Consistency is the last refuge of the unimaginative. – Oscar Wilde
A while back, I wrote a post extolling the virtues of consistency. The idea was that, over the long term, performance ability that regularly and reliably reaches a solid level yields superior results. In particular, it’s better than the ability to achieve exceptional performance sporadically against a general backdrop of mediocre performance. Consistency, in the sense of a deliberate observance of external codes of conduct, has true value as a guiding principle. It decreases the negative effects of chance by eliminating the mistakes that come from spontaneous misjudgements or momentary emotional lapses. There is, however, a darker side of consistency, and it’s related to the consistency of a person across time. In this sense, being consistent is about maintaining internal coherence between your past, present, and future behaviour. The problem is that it can be stifling. It can become just another pretext, another manifestation of fear.

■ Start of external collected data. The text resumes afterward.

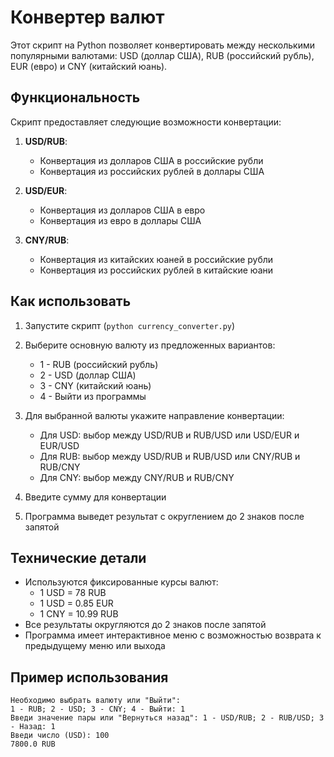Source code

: # Конвертер валют

Этот скрипт на Python позволяет конвертировать между несколькими популярными валютами: USD (доллар США), RUB (российский рубль), EUR (евро) и CNY (китайский юань).

## Функциональность

Скрипт предоставляет следующие возможности конвертации:

1. **USD/RUB**:
   - Конвертация из долларов США в российские рубли
   - Конвертация из российских рублей в доллары США

2. **USD/EUR**:
   - Конвертация из долларов США в евро
   - Конвертация из евро в доллары США

3. **CNY/RUB**:
   - Конвертация из китайских юаней в российские рубли
   - Конвертация из российских рублей в китайские юани

## Как использовать

1. Запустите скрипт (`python currency_converter.py`)
2. Выберите основную валюту из предложенных вариантов:
   - 1 - RUB (российский рубль)
   - 2 - USD (доллар США)
   - 3 - CNY (китайский юань)
   - 4 - Выйти из программы

3. Для выбранной валюты укажите направление конвертации:
   - Для USD: выбор между USD/RUB и RUB/USD или USD/EUR и EUR/USD
   - Для RUB: выбор между USD/RUB и RUB/USD или CNY/RUB и RUB/CNY
   - Для CNY: выбор между CNY/RUB и RUB/CNY

4. Введите сумму для конвертации
5. Программа выведет результат с округлением до 2 знаков после запятой

## Технические детали

- Используются фиксированные курсы валют:
  - 1 USD = 78 RUB
  - 1 USD = 0.85 EUR
  - 1 CNY = 10.99 RUB
- Все результаты округляются до 2 знаков после запятой
- Программа имеет интерактивное меню с возможностью возврата к предыдущему меню или выхода

## Пример использования

```
Необходимо выбрать валюту или "Выйти":
1 - RUB; 2 - USD; 3 - CNY; 4 - Выйти: 1
Введи значение пары или "Вернуться назад": 1 - USD/RUB; 2 - RUB/USD; 3 - Назад: 1
Введи число (USD): 100
7800.0 RUB
```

A friend recently sent me a video that animates a poem called “No Leaders Please” by Charles Bukowski. The central theme of this poem is self-reinvention. “[. . .] invent yourself and then reinvent yourself“, Bukowski exhorts us, “reinvigorate yourself and accept what is but only on the terms that you have invented and reinvented.” What struck me was the valorization of re-invention per se, not for any purpose or at any particular occasion. The poem seems to posit that periodic, and perhaps radical, re-invention is good and necessary in and of itself. It should be sought out as a necessary condition of flourishing.
Viewed in this light, consistency becomes a trap. Its imperative for coherence creates the illusion that re-invention can only be undertaken if there is some external change in circumstances to justify it. It seems irrational or unfounded to change course just because. In the interest of being consistent, I have waited for, and in some cases, strained to find some material, objective change to justify doing something differently. In effect, I was a captive of my past through my need to remain consistent with myself. And if there was no objective circumstance to give me license to depart to from the past, then I was out of luck, at least temporarily.
The truth is, though, that you never need a reason to change. You can simply re-invent yourself, or maybe, as Bukowski suggests, negotiate a different acceptance of the status quo based on re-invented terms. Waiting for an external thing is just a way of denying this freedom. In The Courage to be Disliked, Fumitake Koga and Ichiro Kishimi, explain that the psychologist Alfred Adler proposed a teleological view of human thoughts and motivation. In Adler’s view, humans are not, as Freud would have it, conditioned by past events. Rather, their present motivations and actions are determined by the goals that they are subconsciously pursuing. Unlike the past, these goals can be changed; indeed, they can be changed arbitrarily. And by changing the goal, whether necessarily, logically, deliberately, or simply arbitrarily, you can change yourself. The impossibility or difficulty of change that deviates from personal history is an illusion. It’s a mental trap born of the fear of freedom, the freedom that you have at any moment, through courage, to re-invent yourself.